Ever since he read "Kon-Tiki" when he was a little boy, Don Ryan dreamed of being like the famed Norwegian adventurer Thor Heyerdahl, who in 1947 sailed more than 4,000 miles from Peru to Polynesia on a balsa-wood raft.
"I followed his career my whole life," said Ryan '79, a faculty fellow at PLU who later became an academic partner and friend to Heyerdahl.
Now it's likely Ryan will finish Heyerdahl's last book - his final words on the Kon-Tiki expedition, which the two had been working on before Heyerdahl died April 18 at age 87.
By chance, Ryan saw Heyerdahl, an esteemed anthropologist, archeologist and author, at the Royal Geographical Society in London a decade ago. Ryan pushed his way up to talk to him, and they chatted for half an hour. A couple years later, Ryan went to see Heyerdahl at his home on the Canary Islands, and discovered Heyerdahl needed someone to help him research. The pair became partners and friends, and Ryan continues to work for the Kon-Tiki Museum in Oslo.
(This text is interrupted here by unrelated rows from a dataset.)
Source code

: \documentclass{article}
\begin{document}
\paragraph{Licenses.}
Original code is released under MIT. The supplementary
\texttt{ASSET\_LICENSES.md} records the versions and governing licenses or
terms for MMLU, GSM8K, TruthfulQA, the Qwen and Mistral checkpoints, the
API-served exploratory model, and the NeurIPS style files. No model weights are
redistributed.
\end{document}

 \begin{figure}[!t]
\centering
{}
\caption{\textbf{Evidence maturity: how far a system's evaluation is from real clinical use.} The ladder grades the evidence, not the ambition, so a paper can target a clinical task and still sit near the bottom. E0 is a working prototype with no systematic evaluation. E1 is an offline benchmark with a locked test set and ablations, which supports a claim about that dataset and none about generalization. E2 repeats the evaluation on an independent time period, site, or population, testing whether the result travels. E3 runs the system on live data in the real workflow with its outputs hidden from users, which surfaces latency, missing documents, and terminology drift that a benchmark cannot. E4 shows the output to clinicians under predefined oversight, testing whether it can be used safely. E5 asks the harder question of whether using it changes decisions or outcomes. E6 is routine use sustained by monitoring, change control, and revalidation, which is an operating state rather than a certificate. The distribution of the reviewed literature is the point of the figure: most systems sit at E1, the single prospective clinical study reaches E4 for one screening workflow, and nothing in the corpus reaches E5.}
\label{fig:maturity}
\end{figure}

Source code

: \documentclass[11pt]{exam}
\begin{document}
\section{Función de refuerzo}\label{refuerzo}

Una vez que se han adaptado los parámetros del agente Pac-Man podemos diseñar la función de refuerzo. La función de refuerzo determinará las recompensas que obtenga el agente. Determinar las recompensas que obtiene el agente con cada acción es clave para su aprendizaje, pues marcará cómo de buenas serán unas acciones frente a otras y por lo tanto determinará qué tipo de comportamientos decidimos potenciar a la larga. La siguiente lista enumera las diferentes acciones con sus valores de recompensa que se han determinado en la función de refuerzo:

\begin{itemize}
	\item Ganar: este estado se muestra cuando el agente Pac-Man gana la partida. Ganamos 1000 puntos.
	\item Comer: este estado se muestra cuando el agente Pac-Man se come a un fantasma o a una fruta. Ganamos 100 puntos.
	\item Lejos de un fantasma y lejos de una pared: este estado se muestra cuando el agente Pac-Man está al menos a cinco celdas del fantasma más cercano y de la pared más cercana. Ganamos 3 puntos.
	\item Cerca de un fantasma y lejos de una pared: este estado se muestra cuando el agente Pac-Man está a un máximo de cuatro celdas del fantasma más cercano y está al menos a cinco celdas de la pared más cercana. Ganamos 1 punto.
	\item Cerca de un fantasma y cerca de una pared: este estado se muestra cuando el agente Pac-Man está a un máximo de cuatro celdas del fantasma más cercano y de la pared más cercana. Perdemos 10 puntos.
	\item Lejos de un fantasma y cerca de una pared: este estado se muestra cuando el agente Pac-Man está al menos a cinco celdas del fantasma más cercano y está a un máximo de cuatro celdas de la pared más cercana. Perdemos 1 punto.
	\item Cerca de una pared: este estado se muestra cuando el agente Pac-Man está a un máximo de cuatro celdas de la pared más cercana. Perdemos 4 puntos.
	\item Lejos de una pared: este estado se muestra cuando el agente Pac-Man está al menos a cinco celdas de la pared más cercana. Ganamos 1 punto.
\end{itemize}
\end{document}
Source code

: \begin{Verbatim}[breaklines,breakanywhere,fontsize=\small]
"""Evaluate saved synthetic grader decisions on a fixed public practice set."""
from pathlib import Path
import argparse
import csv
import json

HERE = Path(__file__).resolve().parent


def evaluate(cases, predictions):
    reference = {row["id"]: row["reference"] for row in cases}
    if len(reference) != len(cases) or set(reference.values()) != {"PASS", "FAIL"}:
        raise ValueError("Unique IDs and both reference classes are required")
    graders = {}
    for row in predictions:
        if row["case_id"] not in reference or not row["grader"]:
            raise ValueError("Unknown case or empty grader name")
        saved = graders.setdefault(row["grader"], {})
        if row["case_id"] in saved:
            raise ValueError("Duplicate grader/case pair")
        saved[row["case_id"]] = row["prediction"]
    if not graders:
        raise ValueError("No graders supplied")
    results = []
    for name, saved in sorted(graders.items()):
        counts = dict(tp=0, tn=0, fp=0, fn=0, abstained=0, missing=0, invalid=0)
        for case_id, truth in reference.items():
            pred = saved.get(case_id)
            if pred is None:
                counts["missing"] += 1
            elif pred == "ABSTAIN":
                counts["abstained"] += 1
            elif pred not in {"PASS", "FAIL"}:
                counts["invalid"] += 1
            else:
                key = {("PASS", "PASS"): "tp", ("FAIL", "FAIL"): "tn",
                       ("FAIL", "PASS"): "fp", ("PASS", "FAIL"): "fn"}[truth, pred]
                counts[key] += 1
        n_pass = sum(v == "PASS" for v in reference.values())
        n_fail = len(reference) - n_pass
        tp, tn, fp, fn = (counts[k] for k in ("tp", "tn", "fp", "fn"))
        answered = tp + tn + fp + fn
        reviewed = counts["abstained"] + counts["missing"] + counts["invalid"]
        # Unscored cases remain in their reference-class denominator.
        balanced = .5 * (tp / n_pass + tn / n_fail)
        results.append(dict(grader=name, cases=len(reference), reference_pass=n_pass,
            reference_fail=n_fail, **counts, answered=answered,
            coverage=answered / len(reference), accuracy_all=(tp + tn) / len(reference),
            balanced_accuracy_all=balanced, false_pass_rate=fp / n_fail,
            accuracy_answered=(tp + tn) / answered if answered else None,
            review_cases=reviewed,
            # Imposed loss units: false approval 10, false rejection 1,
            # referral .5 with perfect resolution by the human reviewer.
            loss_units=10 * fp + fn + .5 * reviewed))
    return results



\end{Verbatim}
"He was the one man I really wanted to meet in my life," Ryan said. "He was my hero back then and he still is. I had a fear before I met him that I would be disappointed, but the more I got to know him the more I admired him. He was an extraordinary individual of great intelligence and high integrity."
Along with his many adventurers, his in-depth research and his many published works, Heyerdahl also worked hard toward world peace and a clean environment.
PLU presented Heyerdahl with a President's Medal for an extraordinary lifetime of achievement in 1996, 30 years after he received a PLU Distinguished Service Award. He spoke at commencement in 1998 and was awarded an honorary doctorate of humane letters.